Consider an action event that updates a label named jLabel with a string value from a long running method called takesTenSeconds. You may be tempted to do something like

public void actionPerformed(ActionEvent e) {
    jLabel.setText(takesTenSeconds());
}

but then you violate the first rule: no long running calls in the event thread. With anonymous methods it can be handled however...

public void actionPerformed(ActionEvent e) {
    (new Thread(new Runnable() {
        public void run() {
            jLabel.setText(takesTenSeconds());
        }
    }).start();
}

That's some progress. But we now violate the second rule: Don't use thread unsafe methods on JComponents or mess with models they use. In this case it will not be a problem, but when you start with JTrees, JTables, JLists, JComboBoxes, and the like you can create these lovely stack traces to system.out involving concurrent modification, null pointer, index out of bounds, and other stuff that looks bad to QA and clients. How do we fix this?

public void actionPerformed(ActionEvent e) {
    (new Thread(new Runnable() {
        public void run() {
            final String newText = takesTenSeconds();
            SwingUtilities.invokeLater(new Runnable() {
                public void run() {
                    jLabel.setText(newText);
                }
            });
        }
    }).start();
}

A code snippet that a random VB developer would assume is one line morphs to 3 times it size in characters and (depending on your codeing style) 10 lines in the code. Even with another utility method for the background call we have to make two runnable classes, whether anonymous, inner, or stand alone that's a lot of code bloat. What would be nice is a more concise syntax for a runnnable. Enter Groovy and closures. This can be made much smaller with the creation of a few simple utility closures...

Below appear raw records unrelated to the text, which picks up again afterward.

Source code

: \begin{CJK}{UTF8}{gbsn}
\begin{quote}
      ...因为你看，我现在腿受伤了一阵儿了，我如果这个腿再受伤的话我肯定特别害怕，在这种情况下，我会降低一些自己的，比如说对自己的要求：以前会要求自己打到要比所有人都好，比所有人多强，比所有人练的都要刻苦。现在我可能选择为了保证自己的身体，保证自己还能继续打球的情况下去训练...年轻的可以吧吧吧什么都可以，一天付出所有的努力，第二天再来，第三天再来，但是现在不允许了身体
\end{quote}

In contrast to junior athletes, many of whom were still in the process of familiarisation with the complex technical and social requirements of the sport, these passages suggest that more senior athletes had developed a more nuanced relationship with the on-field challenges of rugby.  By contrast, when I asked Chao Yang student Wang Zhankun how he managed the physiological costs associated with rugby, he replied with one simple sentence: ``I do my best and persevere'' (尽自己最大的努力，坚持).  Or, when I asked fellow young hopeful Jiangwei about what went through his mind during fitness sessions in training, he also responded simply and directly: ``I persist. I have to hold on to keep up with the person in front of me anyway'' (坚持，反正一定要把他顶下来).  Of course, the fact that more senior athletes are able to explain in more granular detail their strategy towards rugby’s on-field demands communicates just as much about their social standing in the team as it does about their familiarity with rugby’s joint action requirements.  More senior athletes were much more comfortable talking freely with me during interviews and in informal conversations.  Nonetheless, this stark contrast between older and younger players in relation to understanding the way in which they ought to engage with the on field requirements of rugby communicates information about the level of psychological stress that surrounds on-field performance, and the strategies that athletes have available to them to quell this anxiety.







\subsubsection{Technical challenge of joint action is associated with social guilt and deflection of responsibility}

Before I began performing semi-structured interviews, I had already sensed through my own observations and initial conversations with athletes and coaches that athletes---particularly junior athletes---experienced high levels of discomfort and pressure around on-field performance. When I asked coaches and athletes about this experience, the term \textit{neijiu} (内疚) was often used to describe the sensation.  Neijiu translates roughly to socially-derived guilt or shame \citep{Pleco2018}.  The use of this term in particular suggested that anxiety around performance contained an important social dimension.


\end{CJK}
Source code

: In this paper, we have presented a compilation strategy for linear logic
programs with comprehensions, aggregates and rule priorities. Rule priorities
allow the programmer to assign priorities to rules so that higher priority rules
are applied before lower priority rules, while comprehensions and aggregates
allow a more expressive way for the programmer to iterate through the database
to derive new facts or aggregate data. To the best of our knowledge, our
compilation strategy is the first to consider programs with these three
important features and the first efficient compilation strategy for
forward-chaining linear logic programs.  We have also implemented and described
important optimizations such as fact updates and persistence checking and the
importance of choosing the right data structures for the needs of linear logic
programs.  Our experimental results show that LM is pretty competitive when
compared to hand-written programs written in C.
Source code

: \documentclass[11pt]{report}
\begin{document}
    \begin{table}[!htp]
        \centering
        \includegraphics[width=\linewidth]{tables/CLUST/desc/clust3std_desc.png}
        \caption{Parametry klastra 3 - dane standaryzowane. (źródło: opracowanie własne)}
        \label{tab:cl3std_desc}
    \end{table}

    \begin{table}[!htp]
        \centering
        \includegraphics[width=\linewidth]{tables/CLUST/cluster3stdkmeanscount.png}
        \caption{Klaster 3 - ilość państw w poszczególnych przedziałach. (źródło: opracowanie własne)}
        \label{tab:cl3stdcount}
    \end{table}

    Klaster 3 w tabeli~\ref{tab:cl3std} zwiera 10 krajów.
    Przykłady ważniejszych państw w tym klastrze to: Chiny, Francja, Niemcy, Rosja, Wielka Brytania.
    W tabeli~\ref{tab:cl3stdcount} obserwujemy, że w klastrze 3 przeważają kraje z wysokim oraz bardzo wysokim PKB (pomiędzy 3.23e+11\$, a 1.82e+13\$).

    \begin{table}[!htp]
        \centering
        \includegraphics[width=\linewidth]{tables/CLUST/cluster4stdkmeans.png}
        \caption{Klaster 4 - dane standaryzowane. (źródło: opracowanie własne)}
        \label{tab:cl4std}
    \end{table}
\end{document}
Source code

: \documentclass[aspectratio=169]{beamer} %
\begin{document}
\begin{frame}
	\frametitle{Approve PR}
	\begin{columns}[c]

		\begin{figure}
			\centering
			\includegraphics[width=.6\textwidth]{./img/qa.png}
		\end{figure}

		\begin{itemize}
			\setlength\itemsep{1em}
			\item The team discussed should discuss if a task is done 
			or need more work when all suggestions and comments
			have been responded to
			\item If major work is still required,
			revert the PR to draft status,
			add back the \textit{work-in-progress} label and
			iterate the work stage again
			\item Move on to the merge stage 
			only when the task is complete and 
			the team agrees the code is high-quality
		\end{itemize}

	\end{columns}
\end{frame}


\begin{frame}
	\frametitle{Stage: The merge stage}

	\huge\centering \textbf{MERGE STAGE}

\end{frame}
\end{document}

invokeAndWait = { SwingUtilities.isEventDispatchThread() ? it() : SwingUtilitites.invokeAndWait(it); }
invokeLater = { SwingUtilities.invokeLater(it) }
invokeOutside = { SwingUtilities.isEventDispatchThread() ? Thread.start(it) : it() }

From this, the proper way becomes much shorter...

invokeOutside {
    text = takesTenSecondes()
    invokeLater { jLabel.text = text}
}

With some tweaking on the sample closures it could probably even be reduced to...

invokeLater { jLabel.text = invokeOutside { takesTenSeconds() } }

I think that the greatest problem with the swing APIs are not that they are too complex or too poorly explained. The biggest problem I see is that to do simple things the correct way, it can get quite verbose. Kind of like reliable file I/O, but you get far fewer urgent-1 bug in the GUI than in core I/O routines. Perhaps the best thing isn't to change the Swing APIs, but to add more syntactic sugar.